* **Given entries**
------------------------------------
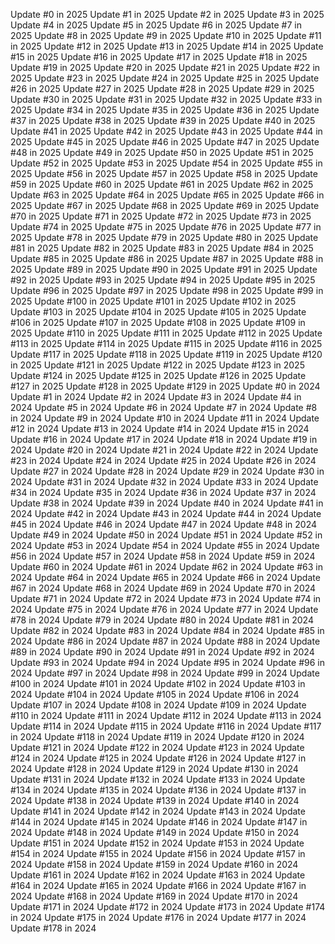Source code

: Update #0 in 2025
Update #1 in 2025
Update #2 in 2025
Update #3 in 2025
Update #4 in 2025
Update #5 in 2025
Update #6 in 2025
Update #7 in 2025
Update #8 in 2025
Update #9 in 2025
Update #10 in 2025
Update #11 in 2025
Update #12 in 2025
Update #13 in 2025
Update #14 in 2025
Update #15 in 2025
Update #16 in 2025
Update #17 in 2025
Update #18 in 2025
Update #19 in 2025
Update #20 in 2025
Update #21 in 2025
Update #22 in 2025
Update #23 in 2025
Update #24 in 2025
Update #25 in 2025
Update #26 in 2025
Update #27 in 2025
Update #28 in 2025
Update #29 in 2025
Update #30 in 2025
Update #31 in 2025
Update #32 in 2025
Update #33 in 2025
Update #34 in 2025
Update #35 in 2025
Update #36 in 2025
Update #37 in 2025
Update #38 in 2025
Update #39 in 2025
Update #40 in 2025
Update #41 in 2025
Update #42 in 2025
Update #43 in 2025
Update #44 in 2025
Update #45 in 2025
Update #46 in 2025
Update #47 in 2025
Update #48 in 2025
Update #49 in 2025
Update #50 in 2025
Update #51 in 2025
Update #52 in 2025
Update #53 in 2025
Update #54 in 2025
Update #55 in 2025
Update #56 in 2025
Update #57 in 2025
Update #58 in 2025
Update #59 in 2025
Update #60 in 2025
Update #61 in 2025
Update #62 in 2025
Update #63 in 2025
Update #64 in 2025
Update #65 in 2025
Update #66 in 2025
Update #67 in 2025
Update #68 in 2025
Update #69 in 2025
Update #70 in 2025
Update #71 in 2025
Update #72 in 2025
Update #73 in 2025
Update #74 in 2025
Update #75 in 2025
Update #76 in 2025
Update #77 in 2025
Update #78 in 2025
Update #79 in 2025
Update #80 in 2025
Update #81 in 2025
Update #82 in 2025
Update #83 in 2025
Update #84 in 2025
Update #85 in 2025
Update #86 in 2025
Update #87 in 2025
Update #88 in 2025
Update #89 in 2025
Update #90 in 2025
Update #91 in 2025
Update #92 in 2025
Update #93 in 2025
Update #94 in 2025
Update #95 in 2025
Update #96 in 2025
Update #97 in 2025
Update #98 in 2025
Update #99 in 2025
Update #100 in 2025
Update #101 in 2025
Update #102 in 2025
Update #103 in 2025
Update #104 in 2025
Update #105 in 2025
Update #106 in 2025
Update #107 in 2025
Update #108 in 2025
Update #109 in 2025
Update #110 in 2025
Update #111 in 2025
Update #112 in 2025
Update #113 in 2025
Update #114 in 2025
Update #115 in 2025
Update #116 in 2025
Update #117 in 2025
Update #118 in 2025
Update #119 in 2025
Update #120 in 2025
Update #121 in 2025
Update #122 in 2025
Update #123 in 2025
Update #124 in 2025
Update #125 in 2025
Update #126 in 2025
Update #127 in 2025
Update #128 in 2025
Update #129 in 2025
Update #0 in 2024
Update #1 in 2024
Update #2 in 2024
Update #3 in 2024
Update #4 in 2024
Update #5 in 2024
Update #6 in 2024
Update #7 in 2024
Update #8 in 2024
Update #9 in 2024
Update #10 in 2024
Update #11 in 2024
Update #12 in 2024
Update #13 in 2024
Update #14 in 2024
Update #15 in 2024
Update #16 in 2024
Update #17 in 2024
Update #18 in 2024
Update #19 in 2024
Update #20 in 2024
Update #21 in 2024
Update #22 in 2024
Update #23 in 2024
Update #24 in 2024
Update #25 in 2024
Update #26 in 2024
Update #27 in 2024
Update #28 in 2024
Update #29 in 2024
Update #30 in 2024
Update #31 in 2024
Update #32 in 2024
Update #33 in 2024
Update #34 in 2024
Update #35 in 2024
Update #36 in 2024
Update #37 in 2024
Update #38 in 2024
Update #39 in 2024
Update #40 in 2024
Update #41 in 2024
Update #42 in 2024
Update #43 in 2024
Update #44 in 2024
Update #45 in 2024
Update #46 in 2024
Update #47 in 2024
Update #48 in 2024
Update #49 in 2024
Update #50 in 2024
Update #51 in 2024
Update #52 in 2024
Update #53 in 2024
Update #54 in 2024
Update #55 in 2024
Update #56 in 2024
Update #57 in 2024
Update #58 in 2024
Update #59 in 2024
Update #60 in 2024
Update #61 in 2024
Update #62 in 2024
Update #63 in 2024
Update #64 in 2024
Update #65 in 2024
Update #66 in 2024
Update #67 in 2024
Update #68 in 2024
Update #69 in 2024
Update #70 in 2024
Update #71 in 2024
Update #72 in 2024
Update #73 in 2024
Update #74 in 2024
Update #75 in 2024
Update #76 in 2024
Update #77 in 2024
Update #78 in 2024
Update #79 in 2024
Update #80 in 2024
Update #81 in 2024
Update #82 in 2024
Update #83 in 2024
Update #84 in 2024
Update #85 in 2024
Update #86 in 2024
Update #87 in 2024
Update #88 in 2024
Update #89 in 2024
Update #90 in 2024
Update #91 in 2024
Update #92 in 2024
Update #93 in 2024
Update #94 in 2024
Update #95 in 2024
Update #96 in 2024
Update #97 in 2024
Update #98 in 2024
Update #99 in 2024
Update #100 in 2024
Update #101 in 2024
Update #102 in 2024
Update #103 in 2024
Update #104 in 2024
Update #105 in 2024
Update #106 in 2024
Update #107 in 2024
Update #108 in 2024
Update #109 in 2024
Update #110 in 2024
Update #111 in 2024
Update #112 in 2024
Update #113 in 2024
Update #114 in 2024
Update #115 in 2024
Update #116 in 2024
Update #117 in 2024
Update #118 in 2024
Update #119 in 2024
Update #120 in 2024
Update #121 in 2024
Update #122 in 2024
Update #123 in 2024
Update #124 in 2024
Update #125 in 2024
Update #126 in 2024
Update #127 in 2024
Update #128 in 2024
Update #129 in 2024
Update #130 in 2024
Update #131 in 2024
Update #132 in 2024
Update #133 in 2024
Update #134 in 2024
Update #135 in 2024
Update #136 in 2024
Update #137 in 2024
Update #138 in 2024
Update #139 in 2024
Update #140 in 2024
Update #141 in 2024
Update #142 in 2024
Update #143 in 2024
Update #144 in 2024
Update #145 in 2024
Update #146 in 2024
Update #147 in 2024
Update #148 in 2024
Update #149 in 2024
Update #150 in 2024
Update #151 in 2024
Update #152 in 2024
Update #153 in 2024
Update #154 in 2024
Update #155 in 2024
Update #156 in 2024
Update #157 in 2024
Update #158 in 2024
Update #159 in 2024
Update #160 in 2024
Update #161 in 2024
Update #162 in 2024
Update #163 in 2024
Update #164 in 2024
Update #165 in 2024
Update #166 in 2024
Update #167 in 2024
Update #168 in 2024
Update #169 in 2024
Update #170 in 2024
Update #171 in 2024
Update #172 in 2024
Update #173 in 2024
Update #174 in 2024
Update #175 in 2024
Update #176 in 2024
Update #177 in 2024
Update #178 in 2024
------------------------------------
* **Action item**
Beginning with the line above that contains "Update #115 in 2024", copy each line exactly up to and including the line that contains "Update #137 in 2024", and go no further.

* **Answer area**
Update #115 in 2024
Update #116 in 2024
Update #117 in 2024
Update #118 in 2024
Update #119 in 2024
Update #120 in 2024
Update #121 in 2024
Update #122 in 2024
Update #123 in 2024
Update #124 in 2024
Update #125 in 2024
Update #126 in 2024
Update #127 in 2024
Update #128 in 2024
Update #129 in 2024
Update #130 in 2024
Update #131 in 2024
Update #132 in 2024
Update #133 in 2024
Update #134 in 2024
Update #135 in 2024
Update #136 in 2024
Update #137 in 2024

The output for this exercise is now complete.